At The Bulleit Group, we live in Google Docs. The tool allows for collaboration and transparency across the agency and with our clients that we, today, take for granted. When tech news cycles move a mile a minute, we need to be able to do the same, which simply wouldn't be possible otherwise.


Like the rest of Silicon Valley, we've widely adopted the "move fast and break things" mantra, first coined by Zuckerberg. We are always using new technologies to be better communicators and to do our jobs more efficiently. We move a mile a minute collaborating with CEOs, journalists, investors, and conference organizers to further discussions in Silicon Valley and beyond. The job can be a grind—which isn't so different from political communications.


While tech adoption in D.C. may be slow, the job itself is not. In political communications, you're on call 24/7, 18-hour days are a regular occurrence on the campaign trail or the hill, and constant and extreme high-stress situations often lead to on-the-dime decision-making and constant crisis communication. However, politicos and techies alike would agree that high-stress situations, 24-hour news cycles, and big personalities are what make the work challenging and exciting.


"There is a baseline of communicating, regardless of the issues you're tackling," explains Ian Martorana, who previously worked as Paul Ryan's press secretary and joined the Bulleit Group after nearly a decade in politics. "Both Silicon Valley and Capitol Hill are subcultures, so learning how to communicate broadly while also learning the specific rules and norms of the new environment is important. And it's certainly helpful to have been in a specific subculture before."


These two subcultures may look different from the outside—suits versus hoodies, Microsoft Word versus Google Docs—but the people who make up the subcultures have a lot in common. That's why so many of us at The Bulleit Group are former politicos.


"Political people work hard, and like to work hard, but a lot of them come to us because they're eventually burnt out," explains Green, who has hired a handful of former campaign and Hill workers during her tenure at Bulleit Group. "Their experience perfectly aligns with what we do. They have an excellent work ethic, they can handle high stress situations, and they're intellectually curious. They've also seen everything, so no crazy Silicon Valley–type scenario would shock them."


Martorana, for example, made the switch over to tech comms because he wanted a change, specifically in terms of quality of life. Although he didn't immediately know where he wanted to go post-politics, the tech industry, like Capitol Hill, offered the promise to work on many different issues, with the added bonus of having a more balanced work-life schedule. "I wanted to work in an industry that would pique my curiosity. The breadth of issues we work on is so broad and the work is intellectually stimulating," he says.
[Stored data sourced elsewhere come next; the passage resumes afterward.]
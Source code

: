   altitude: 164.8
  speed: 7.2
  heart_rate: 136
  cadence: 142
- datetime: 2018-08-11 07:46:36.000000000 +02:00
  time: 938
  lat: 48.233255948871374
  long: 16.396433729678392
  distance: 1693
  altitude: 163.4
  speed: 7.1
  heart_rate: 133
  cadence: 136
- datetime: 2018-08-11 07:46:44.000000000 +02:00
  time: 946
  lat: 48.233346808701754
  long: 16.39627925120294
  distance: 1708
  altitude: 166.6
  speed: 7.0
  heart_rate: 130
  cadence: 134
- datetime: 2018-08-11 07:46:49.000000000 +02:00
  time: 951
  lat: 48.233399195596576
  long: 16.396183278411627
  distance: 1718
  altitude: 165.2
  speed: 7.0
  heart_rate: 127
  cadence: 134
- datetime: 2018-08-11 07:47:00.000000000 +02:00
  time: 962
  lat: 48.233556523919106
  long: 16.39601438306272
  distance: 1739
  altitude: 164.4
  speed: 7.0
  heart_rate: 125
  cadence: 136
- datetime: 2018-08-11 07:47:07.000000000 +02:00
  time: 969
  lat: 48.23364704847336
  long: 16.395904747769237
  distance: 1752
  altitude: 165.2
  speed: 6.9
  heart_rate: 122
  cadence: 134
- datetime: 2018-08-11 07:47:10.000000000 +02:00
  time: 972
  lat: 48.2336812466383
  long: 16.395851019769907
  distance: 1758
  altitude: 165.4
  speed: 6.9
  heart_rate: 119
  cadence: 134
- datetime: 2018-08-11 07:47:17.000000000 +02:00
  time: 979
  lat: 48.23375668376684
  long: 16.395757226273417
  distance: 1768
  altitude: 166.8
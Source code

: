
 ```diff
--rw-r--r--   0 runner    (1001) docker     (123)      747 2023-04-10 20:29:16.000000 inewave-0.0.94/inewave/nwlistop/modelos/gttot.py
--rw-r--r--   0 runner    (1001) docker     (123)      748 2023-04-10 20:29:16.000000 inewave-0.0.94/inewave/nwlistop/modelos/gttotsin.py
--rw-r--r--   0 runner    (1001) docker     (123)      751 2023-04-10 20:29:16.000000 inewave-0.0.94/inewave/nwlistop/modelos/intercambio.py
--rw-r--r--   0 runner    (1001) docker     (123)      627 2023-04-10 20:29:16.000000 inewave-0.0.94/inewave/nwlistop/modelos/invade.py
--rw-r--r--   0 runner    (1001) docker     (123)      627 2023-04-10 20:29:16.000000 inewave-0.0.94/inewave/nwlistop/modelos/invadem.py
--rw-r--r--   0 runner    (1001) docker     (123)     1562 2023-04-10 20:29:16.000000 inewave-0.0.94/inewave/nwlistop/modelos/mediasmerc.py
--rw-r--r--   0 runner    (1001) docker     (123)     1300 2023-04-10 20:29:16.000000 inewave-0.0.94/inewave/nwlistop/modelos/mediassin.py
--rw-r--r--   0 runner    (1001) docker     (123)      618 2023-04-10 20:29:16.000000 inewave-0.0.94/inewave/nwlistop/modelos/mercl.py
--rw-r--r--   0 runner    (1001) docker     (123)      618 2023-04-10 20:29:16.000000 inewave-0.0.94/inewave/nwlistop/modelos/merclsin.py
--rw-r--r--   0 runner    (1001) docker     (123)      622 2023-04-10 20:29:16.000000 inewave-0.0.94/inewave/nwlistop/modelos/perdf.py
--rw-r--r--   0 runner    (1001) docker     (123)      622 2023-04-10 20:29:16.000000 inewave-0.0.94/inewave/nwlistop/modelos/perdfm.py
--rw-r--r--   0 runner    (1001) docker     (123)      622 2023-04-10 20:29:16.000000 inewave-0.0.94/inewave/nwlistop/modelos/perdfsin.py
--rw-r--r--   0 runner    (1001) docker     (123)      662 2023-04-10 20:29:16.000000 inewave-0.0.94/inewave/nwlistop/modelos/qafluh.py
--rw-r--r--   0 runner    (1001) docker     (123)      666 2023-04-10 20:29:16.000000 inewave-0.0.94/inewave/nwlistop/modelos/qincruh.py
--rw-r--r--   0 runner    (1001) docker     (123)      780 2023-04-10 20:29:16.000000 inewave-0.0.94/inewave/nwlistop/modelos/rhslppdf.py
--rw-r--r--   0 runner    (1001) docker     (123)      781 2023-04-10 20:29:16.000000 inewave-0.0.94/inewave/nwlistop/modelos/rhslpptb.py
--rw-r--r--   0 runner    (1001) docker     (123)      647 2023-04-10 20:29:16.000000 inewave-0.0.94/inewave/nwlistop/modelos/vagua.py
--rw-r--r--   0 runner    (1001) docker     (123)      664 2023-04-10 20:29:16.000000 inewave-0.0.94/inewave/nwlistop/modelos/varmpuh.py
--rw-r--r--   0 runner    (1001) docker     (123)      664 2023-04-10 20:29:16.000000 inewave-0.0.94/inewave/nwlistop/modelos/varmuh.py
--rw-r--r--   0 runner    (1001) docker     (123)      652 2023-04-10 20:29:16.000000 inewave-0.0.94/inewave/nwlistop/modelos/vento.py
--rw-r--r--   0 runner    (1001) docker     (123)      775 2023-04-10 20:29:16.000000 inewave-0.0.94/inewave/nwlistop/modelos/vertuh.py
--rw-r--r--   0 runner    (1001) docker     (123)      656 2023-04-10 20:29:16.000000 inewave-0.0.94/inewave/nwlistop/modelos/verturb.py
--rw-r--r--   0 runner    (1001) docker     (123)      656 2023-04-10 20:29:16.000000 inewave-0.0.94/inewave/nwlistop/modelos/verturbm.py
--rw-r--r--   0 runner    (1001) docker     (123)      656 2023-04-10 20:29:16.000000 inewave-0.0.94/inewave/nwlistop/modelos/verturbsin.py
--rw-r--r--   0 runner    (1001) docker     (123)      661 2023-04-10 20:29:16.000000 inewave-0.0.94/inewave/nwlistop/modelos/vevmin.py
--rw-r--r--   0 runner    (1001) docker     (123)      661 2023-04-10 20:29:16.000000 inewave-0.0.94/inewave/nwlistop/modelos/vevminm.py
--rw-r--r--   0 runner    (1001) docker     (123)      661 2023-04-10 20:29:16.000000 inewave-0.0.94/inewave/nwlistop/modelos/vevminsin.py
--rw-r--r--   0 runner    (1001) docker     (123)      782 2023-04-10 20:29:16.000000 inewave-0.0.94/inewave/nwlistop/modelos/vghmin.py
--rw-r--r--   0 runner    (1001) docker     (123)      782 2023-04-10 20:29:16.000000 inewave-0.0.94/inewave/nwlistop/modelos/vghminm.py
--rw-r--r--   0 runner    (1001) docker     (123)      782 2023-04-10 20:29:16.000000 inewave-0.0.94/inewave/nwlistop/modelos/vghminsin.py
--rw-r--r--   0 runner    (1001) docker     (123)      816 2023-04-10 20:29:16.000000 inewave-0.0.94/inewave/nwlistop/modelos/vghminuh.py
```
Another similarity is the speaker-to-public connection. "A lot of what I did was constituent-focused," says Paul Day, an account director at the Bulleit Group. Day worked both in government and the nonprofit sector before making the jump into tech, where he now connects Google executives with speaking opportunities around the world. "We are working for the benefit of specific speakers and helping them tell their story."


One main difference though, Martorana notes, is the proactive versus reactive nature of public relations. In politics, most communications are a response to or a result of a previous headline, which can be exhausting. "There is a mental strain working on the Hill that is unique when you're lurching from issue to issue reacting."


There's an ongoing joke that any wild scenario that tech CEOs present to comms people is never as insane as the situations aides have been subject to on the Hill. For politicos, working in the tech industry promises the same exhilarating news cycles, fast-paced work environment, and big personalities, without the possibility for mistreatment that they previously experienced in politics.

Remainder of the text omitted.